Every line from the start of the entries up to and including the one bearing "operation is the successor function~$x + 1$." must be printed verbatim, without the pictures.

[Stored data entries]
★ ★ ★

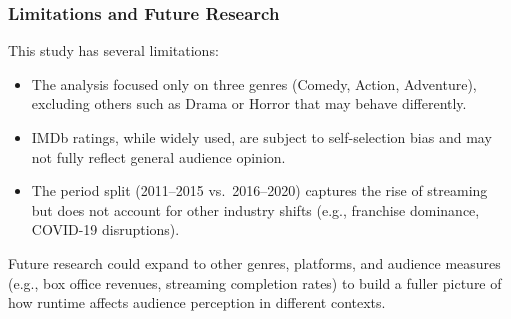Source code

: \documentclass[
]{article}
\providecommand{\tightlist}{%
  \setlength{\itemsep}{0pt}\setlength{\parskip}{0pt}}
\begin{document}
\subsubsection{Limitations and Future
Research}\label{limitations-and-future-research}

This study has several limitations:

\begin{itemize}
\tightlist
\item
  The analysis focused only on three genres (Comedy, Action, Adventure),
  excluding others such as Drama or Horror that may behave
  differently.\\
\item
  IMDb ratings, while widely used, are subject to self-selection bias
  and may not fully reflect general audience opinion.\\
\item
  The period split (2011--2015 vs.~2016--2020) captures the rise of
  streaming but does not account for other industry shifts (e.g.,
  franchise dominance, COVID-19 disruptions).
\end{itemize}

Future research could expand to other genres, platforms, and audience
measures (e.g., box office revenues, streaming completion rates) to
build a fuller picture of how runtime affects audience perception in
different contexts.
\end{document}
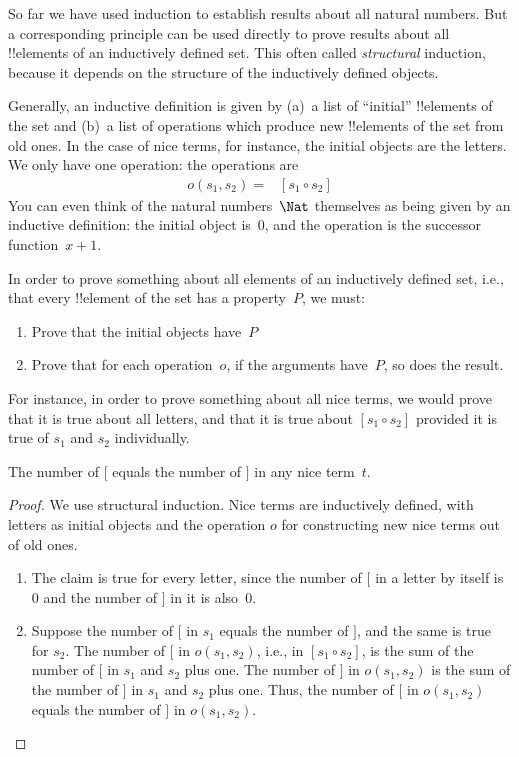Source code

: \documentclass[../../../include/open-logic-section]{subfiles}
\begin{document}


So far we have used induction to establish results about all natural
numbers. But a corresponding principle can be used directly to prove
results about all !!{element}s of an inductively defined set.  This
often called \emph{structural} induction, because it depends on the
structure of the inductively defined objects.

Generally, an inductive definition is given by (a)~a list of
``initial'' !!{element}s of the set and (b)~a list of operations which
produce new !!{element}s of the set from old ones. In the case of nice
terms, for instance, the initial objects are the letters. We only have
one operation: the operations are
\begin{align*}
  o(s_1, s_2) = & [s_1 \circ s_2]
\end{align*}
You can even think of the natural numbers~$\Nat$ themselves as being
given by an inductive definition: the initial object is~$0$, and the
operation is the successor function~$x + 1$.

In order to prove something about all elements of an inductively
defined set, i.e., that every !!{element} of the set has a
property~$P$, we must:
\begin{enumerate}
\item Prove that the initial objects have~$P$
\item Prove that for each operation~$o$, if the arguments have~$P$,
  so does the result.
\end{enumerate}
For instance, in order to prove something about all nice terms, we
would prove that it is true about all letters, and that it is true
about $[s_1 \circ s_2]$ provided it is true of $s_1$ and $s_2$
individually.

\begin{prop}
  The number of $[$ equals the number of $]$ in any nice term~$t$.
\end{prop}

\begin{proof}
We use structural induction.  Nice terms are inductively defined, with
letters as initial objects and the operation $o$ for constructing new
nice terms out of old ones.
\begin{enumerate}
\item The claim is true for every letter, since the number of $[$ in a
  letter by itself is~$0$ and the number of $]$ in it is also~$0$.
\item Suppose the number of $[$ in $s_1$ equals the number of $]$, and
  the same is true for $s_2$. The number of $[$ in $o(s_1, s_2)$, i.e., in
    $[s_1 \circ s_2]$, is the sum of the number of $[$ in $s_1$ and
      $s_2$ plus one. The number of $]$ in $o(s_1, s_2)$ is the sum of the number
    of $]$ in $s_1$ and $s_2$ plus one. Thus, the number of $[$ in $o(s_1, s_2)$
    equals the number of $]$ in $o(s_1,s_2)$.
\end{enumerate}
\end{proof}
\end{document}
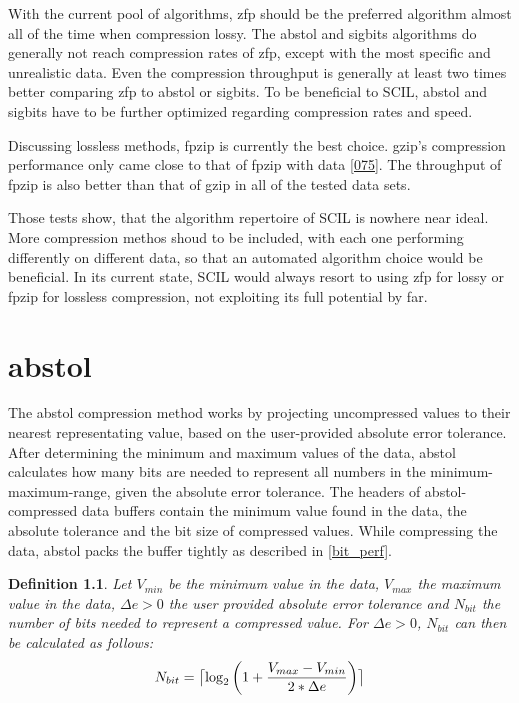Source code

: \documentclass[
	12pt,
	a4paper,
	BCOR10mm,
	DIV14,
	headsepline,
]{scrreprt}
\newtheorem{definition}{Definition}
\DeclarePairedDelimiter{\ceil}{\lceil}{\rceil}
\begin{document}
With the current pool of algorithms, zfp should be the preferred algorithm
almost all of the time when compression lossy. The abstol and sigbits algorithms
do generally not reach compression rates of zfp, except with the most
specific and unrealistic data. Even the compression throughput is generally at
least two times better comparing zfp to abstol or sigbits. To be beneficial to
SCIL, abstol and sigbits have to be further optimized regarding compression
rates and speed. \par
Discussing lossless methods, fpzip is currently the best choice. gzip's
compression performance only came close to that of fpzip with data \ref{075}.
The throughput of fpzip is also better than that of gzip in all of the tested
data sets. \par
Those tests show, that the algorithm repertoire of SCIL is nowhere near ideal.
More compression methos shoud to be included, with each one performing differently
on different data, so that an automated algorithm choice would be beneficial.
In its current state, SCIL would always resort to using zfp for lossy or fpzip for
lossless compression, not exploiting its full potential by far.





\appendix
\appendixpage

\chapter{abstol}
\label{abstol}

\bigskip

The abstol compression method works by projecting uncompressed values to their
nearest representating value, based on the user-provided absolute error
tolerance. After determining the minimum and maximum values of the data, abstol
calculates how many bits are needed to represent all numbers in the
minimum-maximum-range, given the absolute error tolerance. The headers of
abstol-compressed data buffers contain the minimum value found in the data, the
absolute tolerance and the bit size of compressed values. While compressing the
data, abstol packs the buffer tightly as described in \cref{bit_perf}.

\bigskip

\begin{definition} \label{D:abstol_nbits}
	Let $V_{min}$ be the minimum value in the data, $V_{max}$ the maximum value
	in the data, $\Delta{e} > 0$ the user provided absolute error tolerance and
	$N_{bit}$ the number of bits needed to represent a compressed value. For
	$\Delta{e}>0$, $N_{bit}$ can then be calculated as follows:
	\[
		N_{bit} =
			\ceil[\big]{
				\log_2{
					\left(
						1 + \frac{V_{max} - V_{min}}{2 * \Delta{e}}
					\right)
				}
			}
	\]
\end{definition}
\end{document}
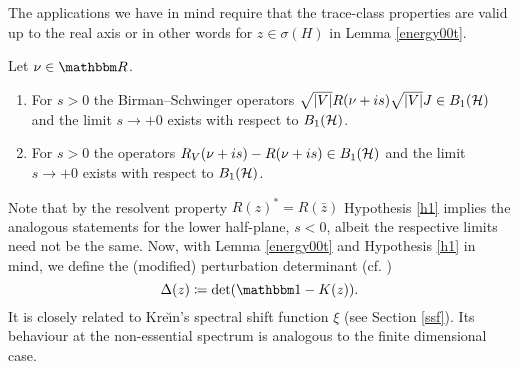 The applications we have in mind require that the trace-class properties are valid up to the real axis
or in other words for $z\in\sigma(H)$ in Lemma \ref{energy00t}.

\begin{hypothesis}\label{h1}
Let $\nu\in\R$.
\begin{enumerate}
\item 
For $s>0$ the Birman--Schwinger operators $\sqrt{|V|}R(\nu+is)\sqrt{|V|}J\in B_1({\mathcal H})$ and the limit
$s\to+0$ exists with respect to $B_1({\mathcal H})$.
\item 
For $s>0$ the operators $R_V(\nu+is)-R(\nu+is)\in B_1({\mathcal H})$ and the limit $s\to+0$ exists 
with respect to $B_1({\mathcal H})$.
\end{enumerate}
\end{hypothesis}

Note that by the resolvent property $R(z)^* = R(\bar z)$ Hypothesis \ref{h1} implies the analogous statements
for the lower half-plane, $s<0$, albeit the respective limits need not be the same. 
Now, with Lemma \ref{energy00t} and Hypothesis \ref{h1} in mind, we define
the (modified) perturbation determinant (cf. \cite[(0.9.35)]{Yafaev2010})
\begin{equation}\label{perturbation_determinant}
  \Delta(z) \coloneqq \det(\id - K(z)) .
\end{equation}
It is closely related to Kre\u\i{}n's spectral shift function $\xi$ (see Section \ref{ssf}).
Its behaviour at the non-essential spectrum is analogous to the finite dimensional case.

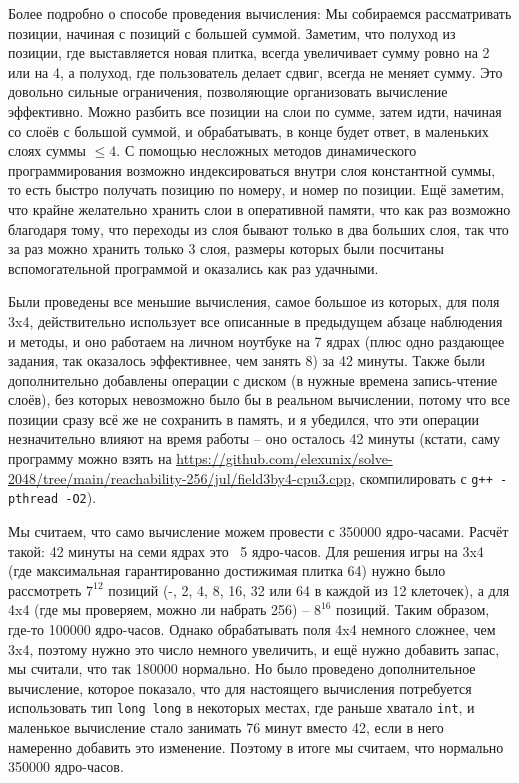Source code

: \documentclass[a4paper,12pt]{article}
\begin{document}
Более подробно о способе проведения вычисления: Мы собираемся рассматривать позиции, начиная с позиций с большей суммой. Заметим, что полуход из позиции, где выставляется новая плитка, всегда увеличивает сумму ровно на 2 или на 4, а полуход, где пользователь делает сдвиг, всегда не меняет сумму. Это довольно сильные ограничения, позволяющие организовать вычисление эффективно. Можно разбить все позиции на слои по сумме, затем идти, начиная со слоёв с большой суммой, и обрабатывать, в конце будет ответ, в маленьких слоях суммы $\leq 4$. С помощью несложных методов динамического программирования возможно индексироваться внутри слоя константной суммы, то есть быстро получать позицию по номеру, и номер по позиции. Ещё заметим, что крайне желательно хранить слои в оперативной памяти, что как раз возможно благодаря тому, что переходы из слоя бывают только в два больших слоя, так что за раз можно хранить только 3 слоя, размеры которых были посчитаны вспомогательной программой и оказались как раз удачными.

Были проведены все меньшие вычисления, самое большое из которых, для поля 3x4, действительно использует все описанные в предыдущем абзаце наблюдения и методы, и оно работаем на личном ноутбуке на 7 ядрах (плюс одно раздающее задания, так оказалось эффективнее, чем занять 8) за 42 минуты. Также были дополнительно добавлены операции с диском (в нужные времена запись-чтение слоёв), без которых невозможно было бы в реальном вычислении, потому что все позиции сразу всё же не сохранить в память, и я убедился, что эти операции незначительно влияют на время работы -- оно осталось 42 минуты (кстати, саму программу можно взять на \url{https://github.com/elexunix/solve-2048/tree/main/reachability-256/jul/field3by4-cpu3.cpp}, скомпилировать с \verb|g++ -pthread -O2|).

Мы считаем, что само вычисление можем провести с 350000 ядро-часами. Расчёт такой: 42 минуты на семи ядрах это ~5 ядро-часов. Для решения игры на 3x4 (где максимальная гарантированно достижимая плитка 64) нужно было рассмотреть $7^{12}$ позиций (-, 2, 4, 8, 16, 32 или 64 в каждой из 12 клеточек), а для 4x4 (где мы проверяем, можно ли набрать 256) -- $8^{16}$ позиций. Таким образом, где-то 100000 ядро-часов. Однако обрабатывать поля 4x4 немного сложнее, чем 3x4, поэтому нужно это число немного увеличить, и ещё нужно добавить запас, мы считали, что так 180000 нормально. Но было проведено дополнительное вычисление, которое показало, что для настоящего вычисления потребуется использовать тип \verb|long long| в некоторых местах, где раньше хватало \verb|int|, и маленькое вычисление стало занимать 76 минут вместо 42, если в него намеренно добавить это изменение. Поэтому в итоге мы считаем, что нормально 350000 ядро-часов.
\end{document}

★ ★ ★

▸ **Solved problem**
Source code

: \documentclass[
]{article}
\providecommand{\tightlist}{%
  \setlength{\itemsep}{0pt}\setlength{\parskip}{0pt}}
\begin{document}
\subsubsection{Limitations and Future
Research}\label{limitations-and-future-research}

This study has several limitations:

\begin{itemize}
\tightlist
\item
  The analysis focused only on three genres (Comedy, Action, Adventure),
  excluding others such as Drama or Horror that may behave
  differently.\\
\item
  IMDb ratings, while widely used, are subject to self-selection bias
  and may not fully reflect general audience opinion.\\
\item
  The period split (2011--2015 vs.~2016--2020) captures the rise of
  streaming but does not account for other industry shifts (e.g.,
  franchise dominance, COVID-19 disruptions).
\end{itemize}

Future research could expand to other genres, platforms, and audience
measures (e.g., box office revenues, streaming completion rates) to
build a fuller picture of how runtime affects audience perception in
different contexts.
\end{document}
Source code

: \documentclass[../../../include/open-logic-section]{subfiles}
\begin{document}


So far we have used induction to establish results about all natural
numbers. But a corresponding principle can be used directly to prove
results about all !!{element}s of an inductively defined set.  This
often called \emph{structural} induction, because it depends on the
structure of the inductively defined objects.

Generally, an inductive definition is given by (a)~a list of
``initial'' !!{element}s of the set and (b)~a list of operations which
produce new !!{element}s of the set from old ones. In the case of nice
terms, for instance, the initial objects are the letters. We only have
one operation: the operations are
\begin{align*}
  o(s_1, s_2) = & [s_1 \circ s_2]
\end{align*}
You can even think of the natural numbers~$\Nat$ themselves as being
given by an inductive definition: the initial object is~$0$, and the
operation is the successor function~$x + 1$.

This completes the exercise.